I’ve learned we must imagine the good to be more than it is and the bad to be smaller. After all, it is all just that: imagination. We build the world in our image, and often, our image is skewed itself. The best way out is to imagine it all. That is all the world is, really. It is all a dream we hammer into stone every day. Then, time freezes it all in our personal histories, and we talk of the years in retrospect as if we knew what was happening to us, as if we had any control besides a few minor decisions. The pair of socks you choose to wear on a given day is as important a decision as what you believe is good and true. By saying that, all I mean is that both are equally irrelevant, trivial and inconsequential. But even then, where there is a speck of good, we must imagine a blot we cannot get out, no matter how much we scrub it. Not that you would want to get rid of even a speck of goodness, but that is a far cry from the point.
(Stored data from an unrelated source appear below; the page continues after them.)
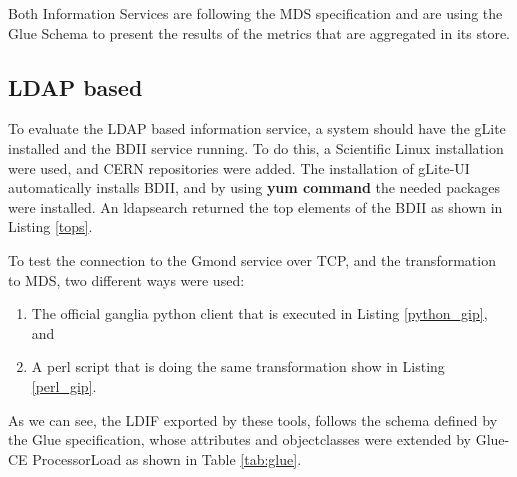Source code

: Both Information Services are following the \ac{MDS} specification and are using the Glue Schema to present the results of the metrics that are aggregated in its store.

\subsection{LDAP based}

To evaluate the LDAP based information service, a system should have the gLite installed and the BDII service running. To do this, a Scientific Linux installation were used, and CERN repositories were added. The installation of gLite-UI automatically installs \ac{BDII}, and by using {\bf yum command} the needed packages were installed. An ldapsearch returned the top elements of the \ac{BDII} as shown in Listing \ref{tops}.

To test the connection to the Gmond service over TCP, and the transformation to \ac{MDS}, two different ways were used:

\begin{enumerate}
\item The official ganglia python client that is executed in Listing \ref{python_gip}, and
\item A perl script that is doing the same transformation show in Listing \ref{perl_gip}.
\end{enumerate}

As we can see, the LDIF exported by these tools, follows the schema defined by the Glue specification, whose attributes and objectclasses were extended by Glue-CE ProcessorLoad as shown in Table \ref{tab:glue}.

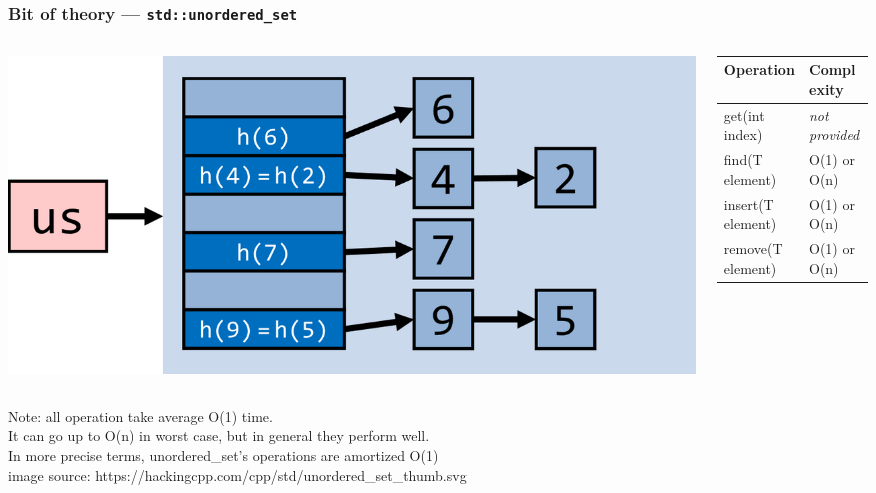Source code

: \documentclass[aspectratio=169]{beamer}
\newcommand{\cpp}[1]{\texttt{\textbf{\textcolor{clCodeBlue}{#1}}}}
\newcommand\fontV{\fontsize{5}{5}\selectfont}
\newcommand\addsource[1]{\fontV\textcolor{clGray}{#1}}
\begin{document}
\begin{frame}
\frametitle{Bit of theory --- \cpp{std::unordered\_set}}
\begin{columns}
  \begin{column}{0.38\textwidth}
    \includegraphics[width=\textwidth]{pictures/unordered_set.png} \\
  \end{column}\hfill%
  \begin{column}{0.58\textwidth}
    \begin{tabular}{|l|l|}
      \hline
      Operation & Complexity \\
      \hline\hline
      get(int index) & \emph{not provided} \\
      \hline
      find(T element) & O(1) or O(n) \\
      \hline
      insert(T element) & O(1) or O(n) \\
      \hline
      remove(T element) & O(1) or O(n) \\
      \hline
    \end{tabular}\\
  \end{column}
\end{columns}
\vspace*{24pt}
{\hspace{1cm}Note: all operation take average \textcolor{clGreenFlag}{O(1) time}.\\}
{\hspace{1cm}It can go up to O(n) in worst case, but in general they perform well.\\}
{\hspace{1cm}In more precise terms, unordered\_set's operations are \textcolor{clViolet}{amortized O(1)}\\}
\vspace*{24pt}
\addsource{image source: https://hackingcpp.com/cpp/std/unordered\_set\_thumb.svg}
\end{frame}
\end{document}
It always makes me curious how in this world, even a heretic believes for a second. Yes, even someone like me stops in his tracks and thinks about it, and it occurs to him how easily so many people live, with their Gods always being a proxy for all their mistakes and flaws, but also their blessings—for a second. For a second, he thinks how easy it is for the believers, but then a second passes, as it should, and he remembers it is not easy for anyone but the dead.
Another year is almost finished, and it has not been easy to always be happy, but I have done my best. I know this if nothing else. Years pass regardless of whether you are a believer or a rebel like me. Years pass, and we all face the same question again: many seconds have gone by; what have I done with them? No God comes to answer this, and no person can answer it well enough. We can only hope we did not waste them.